6.23 We do not rejoice in
this. It is not where we wish to be. We wish to be in the position where we have
a revenue rather than an expenditure led budget. We wish to be in the place
where the church gives joyfully out of gratitude to God to enable the mission of
God. However, we are not there. It is our hope that one day we might be. In the
meantime we offer the following. Our prayer is that this will be a provisional
state, and that within five years increased stewardship will result in an
improved financial position which will enable us to expand rather than contract
our work.
6.24 General Assembly
needs to know the rationale behind our proposals. The background is one of
sustained cost-cutting and budget reductions in the activities of the Assembly.
Some budgets have already been cut to the point where to cut anything else would
be to imperil the programme (for example, Church and Society). The M&M report (para
5:1) bears witness to the fact that over the period 2002-5 the costs of training
and administration have been held. General Assembly needs to be clear that that
has meant reductions in support staffing and administration (for example, one
administrator now services International and ecumenical relations, and the
General Secretary and the Deputy General Secretary work to one PA). We have not,
nor will we in the present financial climate, replace the Financial Secretary.
In other words, administration is bearing a share of the costs. It is very
difficult to see how we could cut central administration further without undue
risk to the church’s infrastructure.
6.25 Our options have
therefore been severely limited, and at the time of writing the budget is still
subject to negotiation. The following should therefore be understood as an
interim statement of the measures that are under consideration.
a) substantial savings
have been offered in the Ecumenical committee and Communications and Editorial
committee budgets.
b) savings have been
offered in the Racial Justice and Multicultural ministry budget.
c) after ministry and
training, the largest item of expenditure in the central budget is Youth and
Children’s work. The vast majority of that is composed of salaries. The budgeted
figure for 2007 is £650k (the committee, central cost of YCWT team, and PILOTS),
to which must be added a further £280K which is the Synod portion of the cost of
the YCWT team.
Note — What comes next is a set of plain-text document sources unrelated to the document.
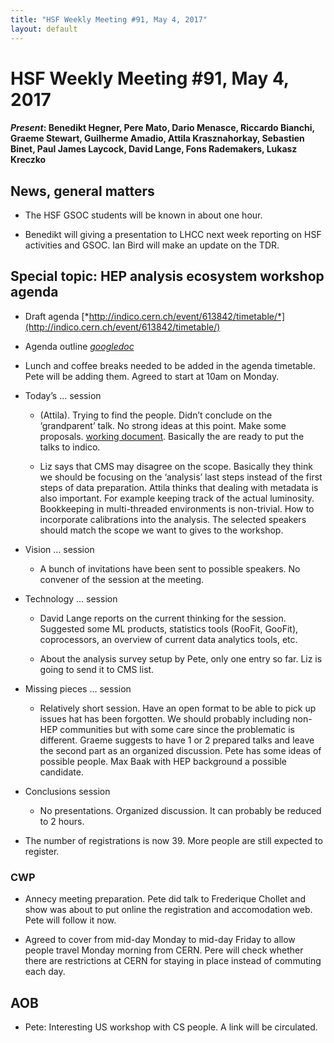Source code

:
 ```yaml
---
title: "HSF Weekly Meeting #91, May 4, 2017"
layout: default
---
```


# HSF Weekly Meeting #91, May 4, 2017

#### *Present*: Benedikt Hegner, Pere Mato, Dario Menasce, Riccardo Bianchi, Graeme Stewart, Guilherme Amadio, Attila Krasznahorkay, Sebastien Binet, Paul James Laycock, David Lange, Fons Rademakers, Lukasz Kreczko

## News, general matters

-   The HSF GSOC students will be known in about one hour.

-   Benedikt will giving a presentation to LHCC next week reporting on HSF activities and GSOC. Ian Bird will make an update on the TDR.

## Special topic: HEP analysis ecosystem workshop agenda

-   Draft agenda [*http://indico.cern.ch/event/613842/timetable/*](http://indico.cern.ch/event/613842/timetable/)

-   Agenda outline [*googledoc*](https://docs.google.com/document/d/1F2v4W5X216sXALToBTT-jT0fFkaIQhld2cqDnSqdv-I/edit?usp=sharing)

-   Lunch and coffee breaks needed to be added in the agenda timetable. Pete will be adding them. Agreed to start at 10am on Monday.

-   Today’s … session

    -   (Attila). Trying to find the people. Didn’t conclude on the ‘grandparent’ talk. No strong ideas at this point. Make some proposals. [working document](https://docs.google.com/document/d/12r6jSwJuUB9mgUK7APnmUDh7H80fluxGolWxhpLpXjI/edit). Basically the are ready to put the talks to indico.

    -   Liz says that CMS may disagree on the scope. Basically they think we should be focusing on the ‘analysis’ last steps instead of the first steps of data preparation. Attila thinks that dealing with metadata is also important. For example keeping track of the actual luminosity. Bookkeeping in multi-threaded environments is non-trivial. How to incorporate calibrations into the analysis. The selected speakers should match the scope we want to gives to the workshop.

-   Vision … session

    -   A bunch of invitations have been sent to possible speakers. No convener of the session at the meeting.

-   Technology … session

    -   David Lange reports on the current thinking for the session. Suggested some ML products, statistics tools (RooFit, GooFit), coprocessors, an overview of current data analytics tools, etc.

    -   About the analysis survey setup by Pete, only one entry so far. Liz is going to send it to CMS list.

-   Missing pieces … session

    -   Relatively short session. Have an open format to be able to pick up issues hat has been forgotten. We should probably including non-HEP communities but with some care since the problematic is different. Graeme suggests to have 1 or 2 prepared talks and leave the second part as an organized discussion. Pete has some ideas of possible people. Max Baak with HEP background a possible candidate.

-   Conclusions session

    -   No presentations. Organized discussion. It can probably be reduced to 2 hours.

-   The number of registrations is now 39. More people are still expected to register.

### CWP

-   Annecy meeting preparation. Pete did talk to Frederique Chollet and show was about to put online the registration and accomodation web. Pete will follow it now.

-   Agreed to cover from mid-day Monday to mid-day Friday to allow people travel Monday morning from CERN. Pere will check whether there are restrictions at CERN for staying in place instead of commuting each day.

## AOB

-   Pete: Interesting US workshop with CS people. A link will be circulated.


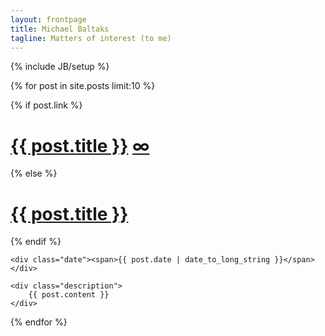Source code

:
 ```yaml
---
layout: frontpage
title: Michael Baltaks
tagline: Matters of interest (to me)
---
```

{% include JB/setup %}

{% for post in site.posts limit:10 %}

<div class="post-content">
	{% if post.link %}
	<h1><a href="{{ post.link }}">{{ post.title }}</a>&nbsp;<a href="{{ post.url | remove :'.html' }}" title="Permanent link to ‘{{ post.title }}’" class="permalink infinitysymbol">∞</a></h1>
	{% else %}
	<h1><a href="{{ post.url | remove :'.html' }}">{{ post.title }}</a></h1>
	{% endif %}

	<div class="date"><span>{{ post.date | date_to_long_string }}</span></div>

	<div class="description">
		{{ post.content }}
	</div>
</div>

{% endfor %}
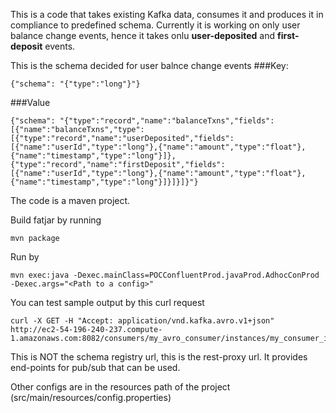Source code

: This is a code that takes existing Kafka data, consumes it and produces it in compliance to predefined schema.
Currently it is working on only user balance change events, hence it takes onlu **user-deposited** and **first-deposit** events.

This is the schema decided for user balnce change events 
###Key:
```
{"schema": "{"type":"long"}"}
```
###Value
```
{"schema": "{"type":"record","name":"balanceTxns","fields":[{"name":"balanceTxns","type":[{"type":"record","name":"userDeposited","fields":[{"name":"userId","type":"long"},{"name":"amount","type":"float"},{"name":"timestamp","type":"long"}]},{"type":"record","name":"firstDeposit","fields":[{"name":"userId","type":"long"},{"name":"amount","type":"float"},{"name":"timestamp","type":"long"}]}]}]}"}
```
The code is a maven project.

Build fatjar by running 

```
mvn package
```

Run by 
```
mvn exec:java -Dexec.mainClass=POCConfluentProd.javaProd.AdhocConProd  -Dexec.args="<Path to a config>"
```

You can test sample output by this curl request

```
curl -X GET -H "Accept: application/vnd.kafka.avro.v1+json" http://ec2-54-196-240-237.compute-1.amazonaws.com:8082/consumers/my_avro_consumer/instances/my_consumer_instance/topics/balanceTxns
```
This is NOT the schema registry url, this is the rest-proxy url. It provides end-points for pub/sub that can be used.

Other configs are in the resources path of the project (src/main/resources/config.properties)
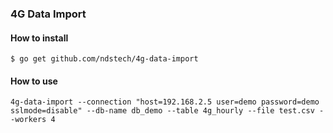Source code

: ### 4G Data Import


#### How to install
```
$ go get github.com/ndstech/4g-data-import
```


#### How to use
```
4g-data-import --connection "host=192.168.2.5 user=demo password=demo sslmode=disable" --db-name db_demo --table 4g_hourly --file test.csv --workers 4
```
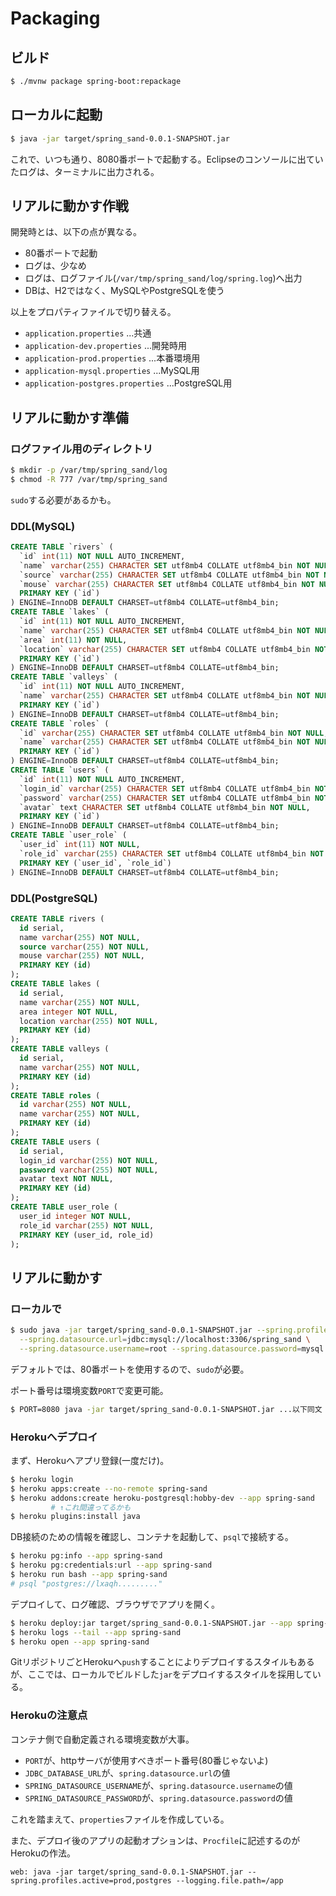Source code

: # Packaging

## ビルド

```sh
$ ./mvnw package spring-boot:repackage
```

## ローカルに起動

```sh
$ java -jar target/spring_sand-0.0.1-SNAPSHOT.jar
```

これで、いつも通り、8080番ポートで起動する。Eclipseのコンソールに出ていたログは、ターミナルに出力される。

## リアルに動かす作戦

開発時とは、以下の点が異なる。

- 80番ポートで起動
- ログは、少なめ
- ログは、ログファイル(`/var/tmp/spring_sand/log/spring.log`)へ出力
- DBは、H2ではなく、MySQLやPostgreSQLを使う

以上をプロパティファイルで切り替える。

- `application.properties` ...共通
- `application-dev.properties` ...開発時用
- `application-prod.properties` ...本番環境用
- `application-mysql.properties` ...MySQL用
- `application-postgres.properties` ...PostgreSQL用

## リアルに動かす準備

### ログファイル用のディレクトリ

```sh
$ mkdir -p /var/tmp/spring_sand/log
$ chmod -R 777 /var/tmp/spring_sand
```

`sudo`する必要があるかも。

### DDL(MySQL)

```sql
CREATE TABLE `rivers` (
  `id` int(11) NOT NULL AUTO_INCREMENT,
  `name` varchar(255) CHARACTER SET utf8mb4 COLLATE utf8mb4_bin NOT NULL,
  `source` varchar(255) CHARACTER SET utf8mb4 COLLATE utf8mb4_bin NOT NULL,
  `mouse` varchar(255) CHARACTER SET utf8mb4 COLLATE utf8mb4_bin NOT NULL,
  PRIMARY KEY (`id`)
) ENGINE=InnoDB DEFAULT CHARSET=utf8mb4 COLLATE=utf8mb4_bin;
CREATE TABLE `lakes` (
  `id` int(11) NOT NULL AUTO_INCREMENT,
  `name` varchar(255) CHARACTER SET utf8mb4 COLLATE utf8mb4_bin NOT NULL,
  `area` int(11) NOT NULL,
  `location` varchar(255) CHARACTER SET utf8mb4 COLLATE utf8mb4_bin NOT NULL,
  PRIMARY KEY (`id`)
) ENGINE=InnoDB DEFAULT CHARSET=utf8mb4 COLLATE=utf8mb4_bin;
CREATE TABLE `valleys` (
  `id` int(11) NOT NULL AUTO_INCREMENT,
  `name` varchar(255) CHARACTER SET utf8mb4 COLLATE utf8mb4_bin NOT NULL,
  PRIMARY KEY (`id`)
) ENGINE=InnoDB DEFAULT CHARSET=utf8mb4 COLLATE=utf8mb4_bin;
CREATE TABLE `roles` (
  `id` varchar(255) CHARACTER SET utf8mb4 COLLATE utf8mb4_bin NOT NULL,
  `name` varchar(255) CHARACTER SET utf8mb4 COLLATE utf8mb4_bin NOT NULL,
  PRIMARY KEY (`id`)
) ENGINE=InnoDB DEFAULT CHARSET=utf8mb4 COLLATE=utf8mb4_bin;
CREATE TABLE `users` (
  `id` int(11) NOT NULL AUTO_INCREMENT,
  `login_id` varchar(255) CHARACTER SET utf8mb4 COLLATE utf8mb4_bin NOT NULL,
  `password` varchar(255) CHARACTER SET utf8mb4 COLLATE utf8mb4_bin NOT NULL,
  `avatar` text CHARACTER SET utf8mb4 COLLATE utf8mb4_bin NOT NULL,
  PRIMARY KEY (`id`)
) ENGINE=InnoDB DEFAULT CHARSET=utf8mb4 COLLATE=utf8mb4_bin;
CREATE TABLE `user_role` (
  `user_id` int(11) NOT NULL,
  `role_id` varchar(255) CHARACTER SET utf8mb4 COLLATE utf8mb4_bin NOT NULL,
  PRIMARY KEY (`user_id`, `role_id`)
) ENGINE=InnoDB DEFAULT CHARSET=utf8mb4 COLLATE=utf8mb4_bin;
```

### DDL(PostgreSQL)

```sql
CREATE TABLE rivers (
  id serial,
  name varchar(255) NOT NULL,
  source varchar(255) NOT NULL,
  mouse varchar(255) NOT NULL,
  PRIMARY KEY (id)
);
CREATE TABLE lakes (
  id serial,
  name varchar(255) NOT NULL,
  area integer NOT NULL,
  location varchar(255) NOT NULL,
  PRIMARY KEY (id)
);
CREATE TABLE valleys (
  id serial,
  name varchar(255) NOT NULL,
  PRIMARY KEY (id)
);
CREATE TABLE roles (
  id varchar(255) NOT NULL,
  name varchar(255) NOT NULL,
  PRIMARY KEY (id)
);
CREATE TABLE users (
  id serial,
  login_id varchar(255) NOT NULL,
  password varchar(255) NOT NULL,
  avatar text NOT NULL,
  PRIMARY KEY (id)
);
CREATE TABLE user_role (
  user_id integer NOT NULL,
  role_id varchar(255) NOT NULL,
  PRIMARY KEY (user_id, role_id)
);
```

## リアルに動かす

### ローカルで

```sh
$ sudo java -jar target/spring_sand-0.0.1-SNAPSHOT.jar --spring.profiles.active=prod,mysql \
  --spring.datasource.url=jdbc:mysql://localhost:3306/spring_sand \
  --spring.datasource.username=root --spring.datasource.password=mysql
```

デフォルトでは、80番ポートを使用するので、`sudo`が必要。

ポート番号は環境変数`PORT`で変更可能。

```sh
$ PORT=8080 java -jar target/spring_sand-0.0.1-SNAPSHOT.jar ...以下同文
```

### Herokuへデプロイ

まず、Herokuへアプリ登録(一度だけ)。

```sh
$ heroku login
$ heroku apps:create --no-remote spring-sand
$ heroku addons:create heroku-postgresql:hobby-dev --app spring-sand
         # ↑これ間違ってるかも
$ heroku plugins:install java
```

DB接続のための情報を確認し、コンテナを起動して、`psql`で接続する。

```sh
$ heroku pg:info --app spring-sand
$ heroku pg:credentials:url --app spring-sand
$ heroku run bash --app spring-sand
# psql "postgres://lxaqh........."
```

デプロイして、ログ確認、ブラウザでアプリを開く。

```sh
$ heroku deploy:jar target/spring_sand-0.0.1-SNAPSHOT.jar --app spring-sand
$ heroku logs --tail --app spring-sand
$ heroku open --app spring-sand
```

GitリポジトリごとHerokuへ`push`することによりデプロイするスタイルもあるが、ここでは、ローカルでビルドした`jar`をデプロイするスタイルを採用している。

### Herokuの注意点

コンテナ側で自動定義される環境変数が大事。

- `PORT`が、httpサーバが使用すべきポート番号(80番じゃないよ)
- `JDBC_DATABASE_URL`が、`spring.datasource.url`の値
- `SPRING_DATASOURCE_USERNAME`が、`spring.datasource.username`の値
- `SPRING_DATASOURCE_PASSWORD`が、`spring.datasource.password`の値

これを踏まえて、`properties`ファイルを作成している。

また、デプロイ後のアプリの起動オプションは、`Procfile`に記述するのがHerokuの作法。

```
web: java -jar target/spring_sand-0.0.1-SNAPSHOT.jar --spring.profiles.active=prod,postgres --logging.file.path=/app
```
In other words, we spend £930K on youth and children’s work.
We suggest
(i) that the Youth and
Children’s Work budget be reduced by £60K (a cut of 6.5% in the church’s total
expenditure on Youth and Children’s work at Assembly and Synod levels).
(ii) that the costs of
the YCWT team be met entirely by Synods, perhaps by an extension of the resource
sharing principle.
(d) should the proposals
for re-structuring into 3 ‘areas’ of work be accepted, we would envisage the
eventual discontinuing of the Life and Witness post, because the focus of the
new area will be mission, and the support of eldership will move to the training
area. Given the present financial constraints, we would not feel justified in
appointing an extra member of staff. We would therefore envision savings in the
area of £40K.
(e) we note the proposals
of the Training committee. It is difficult to anticipate what savings might
occur should it be accepted, but we note that savings might well occur from
2008. However, we are also aware that if we are to maintain our present level of
ministry (tracking at 3% membership decline as Assembly has directed) we will
soon need to foster vocations. A prudent and wise church would be opening a
vocations campaign at this point. If we do that, it will be very hard for the
Training Committee to cut costs.
(f) if Assembly is held
every two years, we should effect a saving of c. £100K p.a. (ie. the saving of
£200K in alternative years)
6.26 In summary
therefore, the following economies are suggested (to which will be added the
substantial cuts under negotiation with the Ecumenical and Communications
committees):
£000
Racial Justice 10
Youth and Children’s work
60
Re-structuring mission 40
Reduced Assembly 100
Financial Secretary 50
----
Sub-total 260
Moving costs of YCWTs 280
----
Total 540
We hope that the final
result will be in the region of £700K, reducing the deficit to a manageable
£300K.
Catch the
Vision Resolutions
a) Resolutions 40, 41 and
43 of 2005, which are returned for ratification
Resolution 44 (40 of 2005)
Resolutions returned for ratification 1
General Assembly
resolves that there shall be one level of council between the General Assembly
and the local church.
Resolution 45 (41 of 2005)
Resolutions returned for ratification 2
General Assembly
resolves that as from General Assembly 2007, there shall be one level of council
between the General Assembly and the local church, the thirteen ‘new Synods.’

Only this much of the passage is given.